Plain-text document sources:

== Segment start ==

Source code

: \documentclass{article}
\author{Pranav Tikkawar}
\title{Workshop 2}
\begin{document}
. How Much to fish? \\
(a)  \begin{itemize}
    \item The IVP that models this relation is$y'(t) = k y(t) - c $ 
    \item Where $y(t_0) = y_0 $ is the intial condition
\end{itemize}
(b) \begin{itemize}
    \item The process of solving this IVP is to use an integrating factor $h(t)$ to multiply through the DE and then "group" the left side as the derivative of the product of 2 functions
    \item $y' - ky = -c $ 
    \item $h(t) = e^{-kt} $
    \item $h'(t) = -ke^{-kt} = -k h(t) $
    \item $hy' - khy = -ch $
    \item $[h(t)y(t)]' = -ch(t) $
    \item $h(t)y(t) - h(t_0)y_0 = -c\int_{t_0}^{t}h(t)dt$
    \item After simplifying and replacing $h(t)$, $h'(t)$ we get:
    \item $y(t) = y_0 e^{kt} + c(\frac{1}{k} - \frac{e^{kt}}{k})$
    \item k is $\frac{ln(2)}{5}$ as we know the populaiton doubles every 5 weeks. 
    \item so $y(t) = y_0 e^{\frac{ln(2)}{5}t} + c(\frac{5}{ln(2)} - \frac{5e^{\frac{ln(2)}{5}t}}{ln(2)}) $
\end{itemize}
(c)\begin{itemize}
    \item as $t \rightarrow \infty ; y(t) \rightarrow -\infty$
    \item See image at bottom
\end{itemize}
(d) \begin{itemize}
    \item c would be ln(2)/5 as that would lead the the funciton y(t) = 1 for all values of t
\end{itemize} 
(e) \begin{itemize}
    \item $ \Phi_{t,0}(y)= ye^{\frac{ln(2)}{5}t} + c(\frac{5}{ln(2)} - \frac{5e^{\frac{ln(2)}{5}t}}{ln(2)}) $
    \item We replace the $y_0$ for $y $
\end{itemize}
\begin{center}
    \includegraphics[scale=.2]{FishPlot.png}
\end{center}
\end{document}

== Segment end ==
== Segment start ==

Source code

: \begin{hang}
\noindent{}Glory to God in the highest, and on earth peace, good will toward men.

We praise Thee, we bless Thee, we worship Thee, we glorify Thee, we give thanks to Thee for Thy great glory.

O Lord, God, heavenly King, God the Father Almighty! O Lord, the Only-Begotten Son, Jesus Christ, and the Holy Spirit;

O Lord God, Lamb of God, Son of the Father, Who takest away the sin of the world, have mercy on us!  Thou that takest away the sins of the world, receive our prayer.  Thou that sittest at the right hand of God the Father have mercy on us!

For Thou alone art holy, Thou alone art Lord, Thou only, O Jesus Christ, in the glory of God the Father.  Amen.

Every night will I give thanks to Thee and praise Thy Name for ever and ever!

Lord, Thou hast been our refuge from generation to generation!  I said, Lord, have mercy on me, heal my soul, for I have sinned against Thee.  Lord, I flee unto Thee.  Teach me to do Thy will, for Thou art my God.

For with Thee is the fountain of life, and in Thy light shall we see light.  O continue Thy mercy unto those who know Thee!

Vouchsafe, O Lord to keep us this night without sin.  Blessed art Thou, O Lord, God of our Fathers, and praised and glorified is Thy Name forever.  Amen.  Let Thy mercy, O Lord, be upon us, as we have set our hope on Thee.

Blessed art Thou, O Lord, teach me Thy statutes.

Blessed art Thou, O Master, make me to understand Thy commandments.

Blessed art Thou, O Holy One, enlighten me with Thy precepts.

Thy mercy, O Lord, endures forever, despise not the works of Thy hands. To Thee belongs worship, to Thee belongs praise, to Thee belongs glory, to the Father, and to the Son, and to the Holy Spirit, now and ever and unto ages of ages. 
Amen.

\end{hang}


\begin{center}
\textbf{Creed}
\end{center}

== Segment end ==

## THE TASK
Lines holding "Jesus" in the data above: copy each of them.

## REPLY
O Lord, God, heavenly King, God the Father Almighty! O Lord, the Only-Begotten Son, Jesus Christ, and the Holy Spirit;
For Thou alone art holy, Thou alone art Lord, Thou only, O Jesus Christ, in the glory of God the Father.  Amen.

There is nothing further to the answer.